Aquí estoy
escribiéndote, siempre para mi es
complicado iniciar y tal vez esa sea la razón por la cual pienso tanto,
pero ya encontré el valor y estoy frente al portatil he decidido
iniciar esta carta comentandote como me he sentido estos ultimos
momentos... sucede que, nunca en mi vida había sentido tanta
incertidumbre y tanta inseguridad,
pero a la vez nunca he sentido tanta valentía y tanta unión en mi
alrededor, ¿Es cierto que el miedo nunca desaparece para los valientes? Y
es que es de
valientes actuar ignorando el temor de algo incierto. Solo en ese
instante la
fe hace de las suyas, son aquellos minutos dentro del tiempo donde
aquello que
no tiene sentido, cobra un gran valor ante tus misterios. Eso nos llena
de
alguna manera, eso nos calma dentro de tanta ansiedad.
Por otro lado sabes que aquí existe gente indiferente que
aparenta no llorar tanto como nosotros cuando en realidad sus lágrimas
son
capaces de correr en cualquier instante. Por favor perdona nuestra
incapacidad de
comprensión a tal desdichas. Siento que nos preocupamos tanto por cosas
ya perdidas, cuando debemos rescatar de los escombros lo que es válido.
Tambien está no muy lejos de nosotros la realidad que nos golpea y que
poco hace frente por las
noches obscuras.
De estos días que han transcurrido, he aprendido que
la humanidad es uno mismo, y sé que puede sonar muy obvio cuando te lo comento,
pero permíteme ir más allá, porque no es sencillo asimilarlo. No es fácil asimilar
que puedes salir de tu casa y no regresar a ella, mi familia, mis amigos y yo por
primera vez lo hemos sentido, lo hemos creído eso es de verdad distinto para nosotros.
Sé que para ti todo lo que sucede formará parte de la historia, pero no escribo para enorgullecerme de vivir un día más, sino que me dirijo a ti pidiéndote piedad por cada alma que cae por la miseria de otra.
Sé que para ti todo lo que sucede formará parte de la historia, pero no escribo para enorgullecerme de vivir un día más, sino que me dirijo a ti pidiéndote piedad por cada alma que cae por la miseria de otra.
Mientras te escribo ahora mismo sobre la tierra de Venezuela
todo tipo de energía se hace presente, toda personalidad se acentúa. Jóvenes
que despiertan y reclaman sus derechos, guardias nacionales que deshonran con
orgullo sus propias promesas mientras disparan a su propio pueblo, madres
llorando, y dirigentes políticos celebrando carnavales. Venezuela se sacude,
literalmente está temblando. He soñado que mi país tiene vida propia, ya sabes, la tierra
como tal, y por eso interviene en todo esto.

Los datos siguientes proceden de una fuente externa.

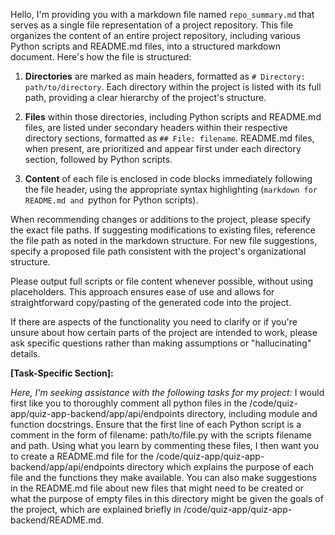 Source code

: Hello, I'm providing you with a markdown file named `repo_summary.md` that serves as a single file representation of a project repository. This file organizes the content of an entire project repository, including various Python scripts and README.md files, into a structured markdown document. Here's how the file is structured:

1. **Directories** are marked as main headers, formatted as `# Directory: path/to/directory`. Each directory within the project is listed with its full path, providing a clear hierarchy of the project's structure.

2. **Files** within those directories, including Python scripts and README.md files, are listed under secondary headers within their respective directory sections, formatted as `## File: filename`. README.md files, when present, are prioritized and appear first under each directory section, followed by Python scripts.

3. **Content** of each file is enclosed in code blocks immediately following the file header, using the appropriate syntax highlighting (```markdown for README.md and ```python for Python scripts).

When recommending changes or additions to the project, please specify the exact file paths. If suggesting modifications to existing files, reference the file path as noted in the markdown structure. For new file suggestions, specify a proposed file path consistent with the project's organizational structure.

Please output full scripts or file content whenever possible, without using placeholders. This approach ensures ease of use and allows for straightforward copy/pasting of the generated code into the project.

If there are aspects of the functionality you need to clarify or if you're unsure about how certain parts of the project are intended to work, please ask specific questions rather than making assumptions or "hallucinating" details.

**[Task-Specific Section]:**

*Here, I'm seeking assistance with the following tasks for my project:*
I would first like you to thoroughly comment all python files in the /code/quiz-app/quiz-app-backend/app/api/endpoints directory, including module and function docstrings.
Ensure that the first line of each Python script is a comment in the form of filename: path/to/file.py with the scripts filename and path.
Using what you learn by commenting these files, I then want you to create a README.md file for the /code/quiz-app/quiz-app-backend/app/api/endpoints directory which explains the purpose of each file and the functions they make available.
You can also make suggestions in the README.md file about new files that might need to be created or what the purpose of empty files in this directory might be given the goals of the project, which are explained briefly in /code/quiz-app/quiz-app-backend/README.md. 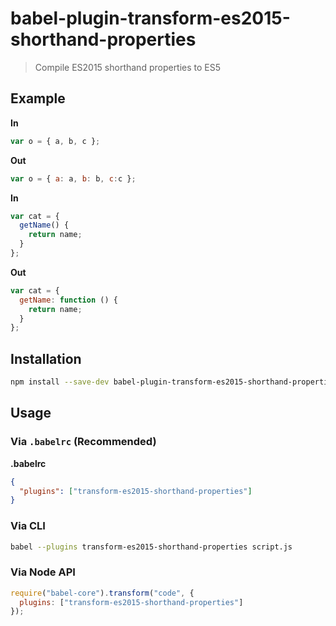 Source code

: # babel-plugin-transform-es2015-shorthand-properties

> Compile ES2015 shorthand properties to ES5

## Example

**In**

```js
var o = { a, b, c };
```

**Out**

```js
var o = { a: a, b: b, c:c };
```

**In**

```js
var cat = {
  getName() {
    return name;
  }
};
```

**Out**

```js
var cat = {
  getName: function () {
    return name;
  }
};
```

## Installation

```sh
npm install --save-dev babel-plugin-transform-es2015-shorthand-properties
```

## Usage

### Via `.babelrc` (Recommended)

**.babelrc**

```json
{
  "plugins": ["transform-es2015-shorthand-properties"]
}
```

### Via CLI

```sh
babel --plugins transform-es2015-shorthand-properties script.js
```

### Via Node API

```javascript
require("babel-core").transform("code", {
  plugins: ["transform-es2015-shorthand-properties"]
});
```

Me temo que debo irme ya, y terminar esta carta. Para finalizar sólo quiero pedirte por cada joven que ha entregado su
vida a tus manos, señor permíteles soñar con más oportunidades donde quieran
que estén, que esas personas puedan estar en paz a tu lado, nosotros aquí
sentimos el vacío de su ausencia. Por favor recuérdales que su
compromiso se ha convertido en nuestro compromiso… y que lo damos todo, porque creemos
en lo mismo que alguna vez ellos creyeron, creémos en una Venezuela mejor.
Que en tu destino, la realidad esté cerca de lo que es concreto
Por tu Justicia Venezuela, por tu paz.